> [Task to carry out] Restate the listing below word for word, omitting any images.

-.-.-

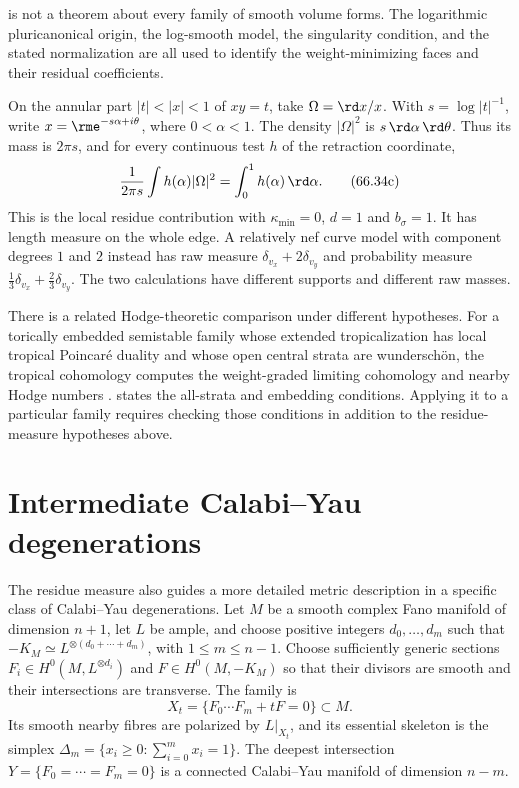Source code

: \begin{remark}
\label{rem:hybrid-volume-hypotheses}
 is not a theorem about every family of smooth volume forms. The logarithmic pluricanonical origin, the log-smooth model, the singularity condition, and the stated normalization are all used to identify the weight-minimizing faces and their residual coefficients.
\end{remark}

\begin{example}
\label{ex:hybrid-nodal-curve}
On the annular part $|t|<|x|<1$ of $xy=t$, take $\Omega=\rd x/x$. With $s=\log|t|^{-1}$, write $x=\rme^{-s\alpha+i\theta}$, where $0<\alpha<1$. The density $|\Omega|^2$ is $s\,\rd\alpha\,\rd\theta$. Thus its mass is $2\pi s$, and for every continuous test $h$ of the retraction coordinate,
\[
 \frac1{2\pi s}\int h(\alpha)|\Omega|^2
       =\int_0^1 h(\alpha)\,\rd\alpha.
\tag{66.34c}\label{eq:hybrid-node-length-calculation}
\]
This is the local residue contribution with $\kappa_{\min}=0$, $d=1$ and $b_\sigma=1$. It has length measure on the whole edge. A relatively nef curve model with component degrees $1$ and $2$ instead has raw measure $\delta_{v_x}+2\delta_{v_y}$ and probability measure $\tfrac13\delta_{v_x}+\tfrac23\delta_{v_y}$. The two calculations have different supports and different raw masses.
\end{example}

There is a related Hodge-theoretic comparison under different hypotheses.
For a torically embedded semistable family whose extended tropicalization
has local tropical Poincar\'e duality and whose open central strata are
wundersch\"on, the tropical cohomology computes the weight-graded limiting
cohomology and nearby Hodge numbers
\cite[Theorem~7.1]{AAPS25Cohomologically}.
 states the all-strata and
embedding conditions. Applying it to a particular family requires checking
those conditions in addition to the residue-measure hypotheses above.

\section{Intermediate Calabi--Yau degenerations}
\label{sec:hybrid-intermediate-cy}

The residue measure also guides a more detailed metric description in a
specific class of Calabi--Yau degenerations. Let $M$ be a smooth complex
Fano manifold of dimension $n+1$, let $L$ be ample, and choose positive
integers $d_0,\ldots,d_m$ such that
$-K_M\simeq L^{\otimes(d_0+\cdots+d_m)}$, with $1\leq m\leq n-1$.
Choose sufficiently generic sections
$F_i\in H^0(M,L^{\otimes d_i})$ and $F\in H^0(M,-K_M)$ so that their
divisors are smooth and their intersections are transverse. The family is
\[
 X_t=\{F_0\cdots F_m+tF=0\}\subset M.
\tag{66.34d}\label{eq:hybrid-intermediate-family}
\]
Its smooth nearby fibres are polarized by $L|_{X_t}$, and its essential
skeleton is the simplex
$\Delta_m=\{x_i\geq0:\sum_{i=0}^m x_i=1\}$.
The deepest intersection $Y=\{F_0=\cdots=F_m=0\}$ is a connected
Calabi--Yau manifold of dimension $n-m$.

-.-.-

> [Your response]
Source code

: \begin{remark}
\label{rem:hybrid-volume-hypotheses}
 is not a theorem about every family of smooth volume forms. The logarithmic pluricanonical origin, the log-smooth model, the singularity condition, and the stated normalization are all used to identify the weight-minimizing faces and their residual coefficients.
\end{remark}

\begin{example}
\label{ex:hybrid-nodal-curve}
On the annular part $|t|<|x|<1$ of $xy=t$, take $\Omega=\rd x/x$. With $s=\log|t|^{-1}$, write $x=\rme^{-s\alpha+i\theta}$, where $0<\alpha<1$. The density $|\Omega|^2$ is $s\,\rd\alpha\,\rd\theta$. Thus its mass is $2\pi s$, and for every continuous test $h$ of the retraction coordinate,
\[
 \frac1{2\pi s}\int h(\alpha)|\Omega|^2
       =\int_0^1 h(\alpha)\,\rd\alpha.
\tag{66.34c}\label{eq:hybrid-node-length-calculation}
\]
This is the local residue contribution with $\kappa_{\min}=0$, $d=1$ and $b_\sigma=1$. It has length measure on the whole edge. A relatively nef curve model with component degrees $1$ and $2$ instead has raw measure $\delta_{v_x}+2\delta_{v_y}$ and probability measure $\tfrac13\delta_{v_x}+\tfrac23\delta_{v_y}$. The two calculations have different supports and different raw masses.
\end{example}

There is a related Hodge-theoretic comparison under different hypotheses.
For a torically embedded semistable family whose extended tropicalization
has local tropical Poincar\'e duality and whose open central strata are
wundersch\"on, the tropical cohomology computes the weight-graded limiting
cohomology and nearby Hodge numbers
\cite[Theorem~7.1]{AAPS25Cohomologically}.
 states the all-strata and
embedding conditions. Applying it to a particular family requires checking
those conditions in addition to the residue-measure hypotheses above.

\section{Intermediate Calabi--Yau degenerations}
\label{sec:hybrid-intermediate-cy}

The residue measure also guides a more detailed metric description in a
specific class of Calabi--Yau degenerations. Let $M$ be a smooth complex
Fano manifold of dimension $n+1$, let $L$ be ample, and choose positive
integers $d_0,\ldots,d_m$ such that
$-K_M\simeq L^{\otimes(d_0+\cdots+d_m)}$, with $1\leq m\leq n-1$.
Choose sufficiently generic sections
$F_i\in H^0(M,L^{\otimes d_i})$ and $F\in H^0(M,-K_M)$ so that their
divisors are smooth and their intersections are transverse. The family is
\[
 X_t=\{F_0\cdots F_m+tF=0\}\subset M.
\tag{66.34d}\label{eq:hybrid-intermediate-family}
\]
Its smooth nearby fibres are polarized by $L|_{X_t}$, and its essential
skeleton is the simplex
$\Delta_m=\{x_i\geq0:\sum_{i=0}^m x_i=1\}$.
The deepest intersection $Y=\{F_0=\cdots=F_m=0\}$ is a connected
Calabi--Yau manifold of dimension $n-m$.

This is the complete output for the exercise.